/---

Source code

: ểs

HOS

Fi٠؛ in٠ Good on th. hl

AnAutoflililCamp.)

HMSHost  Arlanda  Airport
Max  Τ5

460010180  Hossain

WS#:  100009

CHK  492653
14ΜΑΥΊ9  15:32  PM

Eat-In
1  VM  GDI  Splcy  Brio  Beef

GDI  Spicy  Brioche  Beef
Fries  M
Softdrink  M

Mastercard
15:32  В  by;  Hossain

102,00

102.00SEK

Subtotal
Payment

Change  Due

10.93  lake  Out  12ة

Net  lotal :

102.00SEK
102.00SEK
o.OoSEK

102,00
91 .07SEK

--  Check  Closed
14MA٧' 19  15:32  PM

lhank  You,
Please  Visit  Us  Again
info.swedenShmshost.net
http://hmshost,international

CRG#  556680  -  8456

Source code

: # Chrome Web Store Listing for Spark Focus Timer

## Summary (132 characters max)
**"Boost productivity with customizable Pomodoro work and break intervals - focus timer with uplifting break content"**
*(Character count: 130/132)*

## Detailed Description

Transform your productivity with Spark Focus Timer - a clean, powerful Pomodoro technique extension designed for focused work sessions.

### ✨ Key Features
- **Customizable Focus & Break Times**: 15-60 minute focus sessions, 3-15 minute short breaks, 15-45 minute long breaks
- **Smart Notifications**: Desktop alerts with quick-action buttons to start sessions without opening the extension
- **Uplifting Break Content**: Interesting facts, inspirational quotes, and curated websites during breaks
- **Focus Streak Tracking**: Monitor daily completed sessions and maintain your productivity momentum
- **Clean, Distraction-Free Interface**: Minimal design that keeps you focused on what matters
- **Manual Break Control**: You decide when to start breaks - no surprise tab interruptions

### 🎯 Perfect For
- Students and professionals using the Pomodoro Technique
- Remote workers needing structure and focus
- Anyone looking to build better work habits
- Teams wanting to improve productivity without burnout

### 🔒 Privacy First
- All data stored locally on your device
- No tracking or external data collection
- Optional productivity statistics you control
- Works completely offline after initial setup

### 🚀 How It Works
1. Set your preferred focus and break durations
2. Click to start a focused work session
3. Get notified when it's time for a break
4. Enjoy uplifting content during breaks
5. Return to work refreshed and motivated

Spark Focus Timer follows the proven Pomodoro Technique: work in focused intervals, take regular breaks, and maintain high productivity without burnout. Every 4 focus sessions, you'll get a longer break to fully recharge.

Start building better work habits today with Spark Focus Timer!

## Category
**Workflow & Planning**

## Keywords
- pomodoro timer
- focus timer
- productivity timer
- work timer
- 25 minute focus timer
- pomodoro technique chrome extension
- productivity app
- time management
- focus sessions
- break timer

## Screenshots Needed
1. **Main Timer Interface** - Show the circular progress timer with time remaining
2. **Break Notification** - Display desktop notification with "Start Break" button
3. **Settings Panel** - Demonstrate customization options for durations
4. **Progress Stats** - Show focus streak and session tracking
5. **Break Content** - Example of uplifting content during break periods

\---

[Task to complete] Print the entries exactly. Include every one.

[Answer space]
Source code

: ểs

HOS

Fi٠؛ in٠ Good on th. hl

AnAutoflililCamp.)

HMSHost  Arlanda  Airport
Max  Τ5

460010180  Hossain

WS#:  100009

CHK  492653
14ΜΑΥΊ9  15:32  PM

Eat-In
1  VM  GDI  Splcy  Brio  Beef

GDI  Spicy  Brioche  Beef
Fries  M
Softdrink  M

Mastercard
15:32  В  by;  Hossain

102,00

102.00SEK

Subtotal
Payment

Change  Due

10.93  lake  Out  12ة

Net  lotal :

102.00SEK
102.00SEK
o.OoSEK

102,00
91 .07SEK

--  Check  Closed
14MA٧' 19  15:32  PM

lhank  You,
Please  Visit  Us  Again
info.swedenShmshost.net
http://hmshost,international

CRG#  556680  -  8456

Source code

: # Chrome Web Store Listing for Spark Focus Timer

## Summary (132 characters max)
**"Boost productivity with customizable Pomodoro work and break intervals - focus timer with uplifting break content"**
*(Character count: 130/132)*

## Detailed Description

Transform your productivity with Spark Focus Timer - a clean, powerful Pomodoro technique extension designed for focused work sessions.

### ✨ Key Features
- **Customizable Focus & Break Times**: 15-60 minute focus sessions, 3-15 minute short breaks, 15-45 minute long breaks
- **Smart Notifications**: Desktop alerts with quick-action buttons to start sessions without opening the extension
- **Uplifting Break Content**: Interesting facts, inspirational quotes, and curated websites during breaks
- **Focus Streak Tracking**: Monitor daily completed sessions and maintain your productivity momentum
- **Clean, Distraction-Free Interface**: Minimal design that keeps you focused on what matters
- **Manual Break Control**: You decide when to start breaks - no surprise tab interruptions

### 🎯 Perfect For
- Students and professionals using the Pomodoro Technique
- Remote workers needing structure and focus
- Anyone looking to build better work habits
- Teams wanting to improve productivity without burnout

### 🔒 Privacy First
- All data stored locally on your device
- No tracking or external data collection
- Optional productivity statistics you control
- Works completely offline after initial setup

### 🚀 How It Works
1. Set your preferred focus and break durations
2. Click to start a focused work session
3. Get notified when it's time for a break
4. Enjoy uplifting content during breaks
5. Return to work refreshed and motivated

Spark Focus Timer follows the proven Pomodoro Technique: work in focused intervals, take regular breaks, and maintain high productivity without burnout. Every 4 focus sessions, you'll get a longer break to fully recharge.

Start building better work habits today with Spark Focus Timer!

## Category
**Workflow & Planning**

## Keywords
- pomodoro timer
- focus timer
- productivity timer
- work timer
- 25 minute focus timer
- pomodoro technique chrome extension
- productivity app
- time management
- focus sessions
- break timer

## Screenshots Needed
1. **Main Timer Interface** - Show the circular progress timer with time remaining
2. **Break Notification** - Display desktop notification with "Start Break" button
3. **Settings Panel** - Demonstrate customization options for durations
4. **Progress Stats** - Show focus streak and session tracking
5. **Break Content** - Example of uplifting content during break periods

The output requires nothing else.